小学1年生の時、全校集会で体育館の端に並ぶ6年生はとても大きく見えた。25歳になった今でも、記憶の中にいる上級生達は厳然としてお兄さん、お姉さんである。彼らは、今の私が腕の中にくるんでしまえるような小学生であったはずなのに。回想をする時、私はちっぽけな子供へと戻る。

年齢とは決して、子供と大人をわける絶対的な指標ではないように思える。小さな頃は成人すれば大人になるのだと信じていたけれど、20歳の誕生日を迎えた日も、着飾って成人式に向かった日も、私は昨日の私の連続でしかなかった。社会人として毎日働いていても、親と会えば自分が子供のままのように感じられる。

「歳をとるのはあっという間だよ。大人だなんていう実感もないまま、こんな年齢になっちゃった」とかつて誰かが話していた。彼女は、その時30歳を過ぎていたはずだ。私だって、この前大学を卒業したと思ったらもう26歳。はるか遠くにあると思っていた「アラサー」に片足を突っ込んでいる。私は、いつ大人になったのだろう。いや、本当に大人になんてなっているのだろうか。

「そりゃもう20代後半なんだから大人に決まっているよ」とも思うけれど、大人になる年齢というのは不確かなものである。日本の歴史を振り返れば男の子達は15歳ぐらいで元服し、もう大人として扱われていたのだ。15歳なんてまだ子供じゃないの、と私は思うけれど。彼らは自分が大人になったということになんの疑問も抱いていなかったのだろうか。
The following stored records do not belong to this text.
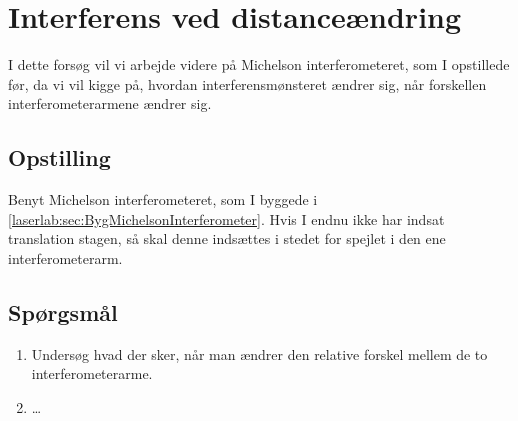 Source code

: \section{Interferens ved distanceændring}

I dette forsøg vil vi arbejde videre på Michelson interferometeret, som I opstillede før, da vi vil kigge på, hvordan interferensmønsteret ændrer sig, når forskellen interferometerarmene ændrer sig.


\subsection{Opstilling}

Benyt Michelson interferometeret, som I byggede i \cref{laserlab:sec:BygMichelsonInterferometer}. Hvis I endnu ikke har indsat translation stagen, så skal denne indsættes i stedet for spejlet i den ene interferometerarm.


\subsection{Spørgsmål}

\begin{enumerate}
    \item Undersøg hvad der sker, når man ændrer den relative forskel mellem de to interferometerarme.
    \item \ldots
\end{enumerate}
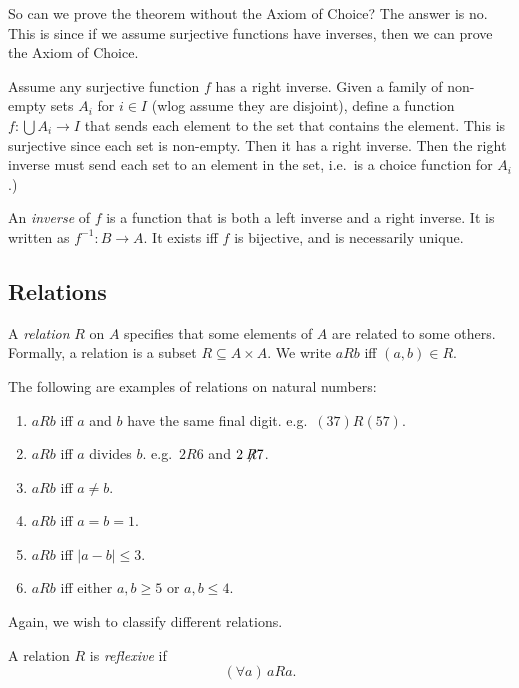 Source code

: \documentclass[a4paper]{article}
\begin{document}
So can we prove the theorem without the Axiom of Choice? The answer is no. This is since if we assume surjective functions have inverses, then we can prove the Axiom of Choice.

Assume any surjective function $f$ has a right inverse. Given a family of non-empty sets $A_i$ for $i\in I$ (wlog assume they are disjoint), define a function $f: \bigcup A_i \to I$ that sends each element to the set that contains the element. This is surjective since each set is non-empty. Then it has a right inverse. Then the right inverse must send each set to an element in the set, i.e.\ is a choice function for $A_i$.)


\begin{defi}
  An \emph{inverse} of $f$ is a function that is both a left inverse and a right inverse. It is written as $f^{-1}: B\to A$. It exists iff $f$ is bijective, and is necessarily unique.
\end{defi}

\subsection{Relations}
\begin{defi}[Relation]
  A \emph{relation} $R$ on $A$ specifies that some elements of $A$ are related to some others. Formally, a relation is a subset $R\subseteq A\times A$. We write $aRb$ iff $(a, b)\in R$.
\end{defi}

\begin{eg}
  The following are examples of relations on natural numbers:
  \begin{enumerate}
    \item $aRb$ iff $a$ and $b$ have the same final digit. e.g.\ $(37)R(57)$.
    \item $aRb$ iff $a$ divides $b$. e.g.\ $2R6$ and $2\not \!\!R 7$.
    \item $aRb$ iff $a\not= b$.
    \item $aRb$ iff $a = b = 1$.
    \item $aRb$ iff $|a - b|\leq 3$.
    \item $aRb$ iff either $a, b\geq 5$ or $a, b\leq 4$.
  \end{enumerate}
\end{eg}

Again, we wish to classify different relations.
\begin{defi}
  A relation $R$ is \emph{reflexive} if
  \[
    (\forall a)\,aRa.
  \]
\end{defi}
\end{document}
今よりも寿命の短い時代だから、子供として悠長に日々を過ごしているわけにはいかなかったのかもしれない。

大人とはなにか、と考えれば考えるほどわからなくなる。かつて社会心理学者のミードが言ったように、子供は大人の真似をすることで社会的役割を取得していく。やがて社会を構成する一員となれたなら、それが大人になったということなのか。それとも、精神面での成長が不可欠なのか。そうだとすれば、成長という連続的な過程において子供と大人の境になるものとはなんだろう。そんなものは元より定義できないから、元服式や成人式なるものが存在するのかもしれない。子供、大人なんていうものはただの枠組みでしかなく、誰かが好きなようにその定義を決めて、きりの良い日に一律に大人という役割を与える。
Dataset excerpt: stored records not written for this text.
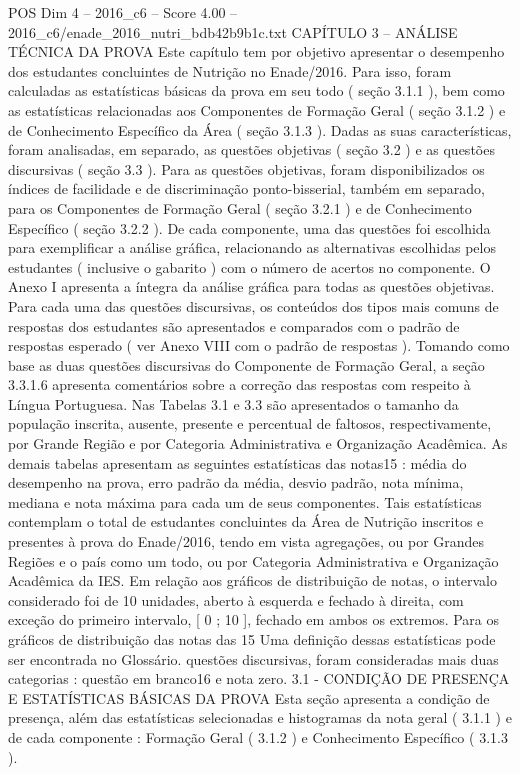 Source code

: \begin{textsample}{POS Dim 4 – 2016\_c6 – Score 4.00 – 2016\_c6/enade\_2016\_nutri\_bdb42b9b1c.txt}  \label{ex:f4_pos_056}
CAPÍTULO 3 – ANÁLISE TÉCNICA DA PROVA Este capítulo tem por objetivo apresentar o desempenho dos estudantes concluintes de Nutrição no Enade/2016.
Para isso, foram calculadas as estatísticas básicas da prova em seu todo ( seção 3.1.1 ), bem como as estatísticas relacionadas aos Componentes de Formação Geral ( seção 3.1.2 ) e de Conhecimento Específico da Área ( seção 3.1.3 ).
Dadas as suas características, foram analisadas, em separado, as questões objetivas ( seção 3.2 ) e as questões discursivas ( seção 3.3 ).
Para as questões objetivas, foram disponibilizados os índices de facilidade e de discriminação ponto-bisserial, também em separado, para os Componentes de Formação Geral ( seção 3.2.1 ) e de Conhecimento Específico ( seção 3.2.2 ).
De cada componente, uma das questões foi escolhida para exemplificar a análise gráfica, relacionando as alternativas escolhidas pelos estudantes ( inclusive o gabarito ) com o número de acertos no componente.
O Anexo I apresenta a íntegra da análise gráfica para todas as questões objetivas.
Para cada uma das questões discursivas, os conteúdos dos tipos mais comuns de respostas dos estudantes são apresentados e comparados com o padrão de respostas esperado ( ver Anexo VIII com o padrão de respostas ).
Tomando como base as duas questões discursivas do Componente de Formação Geral, a seção 3.3.1.6 apresenta comentários sobre a correção das respostas com respeito à Língua Portuguesa.
Nas Tabelas 3.1 e 3.3 são apresentados o tamanho da população inscrita, ausente, presente e percentual de faltosos, respectivamente, por Grande Região e por Categoria Administrativa e Organização Acadêmica.
As demais tabelas apresentam as seguintes estatísticas das notas15 : média do desempenho na prova, erro padrão da média, desvio padrão, nota mínima, mediana e nota máxima para cada um de seus componentes.
Tais estatísticas contemplam o total de estudantes concluintes da Área de Nutrição inscritos e presentes à prova do Enade/2016, tendo em vista agregações, ou por Grandes Regiões e o país como um todo, ou por Categoria Administrativa e Organização Acadêmica da IES.
Em relação aos gráficos de distribuição de notas, o intervalo considerado foi de 10 unidades, aberto à esquerda e fechado à direita, com exceção do primeiro intervalo, [ 0 ; 10 ], fechado em ambos os extremos.
Para os gráficos de distribuição das notas das 15 Uma definição dessas estatísticas pode ser encontrada no Glossário. questões discursivas, foram consideradas mais duas categorias : questão em branco16 e nota zero. 3.1 - CONDIÇÃO DE PRESENÇA E ESTATÍSTICAS BÁSICAS DA PROVA Esta seção apresenta a condição de presença, além das estatísticas selecionadas e histogramas da nota geral ( 3.1.1 ) e de cada componente : Formação Geral ( 3.1.2 ) e Conhecimento Específico ( 3.1.3 ).

\end{textsample}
でもその枠組みとは別に、自分の中にも子供、大人の区別が存在している。それはとても主観的なもので、子供として連続してきたわがままな私ではなく、大人としてのもっと別の私にいつかなれるのではないかと、成人になった今でも漠然と考えている。けれども、自分の価値観が大きく変わるようなことはなかなかない。変わらずにいるかぎり、子供だった今までの自分とは決別できない。たとえ、外部から「大人」という役割を与えられたとしても。

それなら、私が本当に大人になれるのは、いつか子供を持った時かもしれないな、なんて最近は思っている。それが、唯一これから私の価値観を大きく変えうる出来事ではないかと、期待しているのだ。自分を犠牲にしてでも守りたい、慈しみたい存在ができた時、価値観も日常もこれまでとは違ったものになるだろう。

甘え、ほしがってばかりの私が、教え、与える側に回る。この関係性によって、ようやく名実ともに私は大人になれる気がする。まだ小学1年生だった私たちに色々なことを教えてくれた上級生が立派な大人に見えたように、大人であるということに年齢など関係ない。そして、人から大人と思われることと、自分自身を大人と認めてあげることはまた違うのだ。

親になったら、精一杯大人ぶってやろうと思う。これまで甘えっぱなしの人生で、人から教わることが非常に多かった分、教えられるものの蓄積はある。たくさん頭を撫でて、たくさん抱きしめて、私がこれまでもらってきた愛情を今度は子供にしっかりと伝えてあげたい。些細な問いもおろそかにしないで、一つずつ真剣に答えてあげたい。世界中のきれいなものを見せて、世界中の美味しいものを食べさせてあげたい。いくつになっても私はただの私でしかないけれど、きっと子供の前では立派に大人になれるだろう。

小さな頃、お皿に乗ったりんごの最後の一切れを「いいよ、食べなさい」と両親がいつも私にくれた。大人になると好きなりんごを食べるのも我慢しなければいけないのか、悲しいなあ、申し訳ないなあ、と子供心に思っていたけれど、今ならわかる。自分で食べるりんごより、大切な人が嬉しそうに食べてくれるりんごの方が、甘い甘い味がするのだ。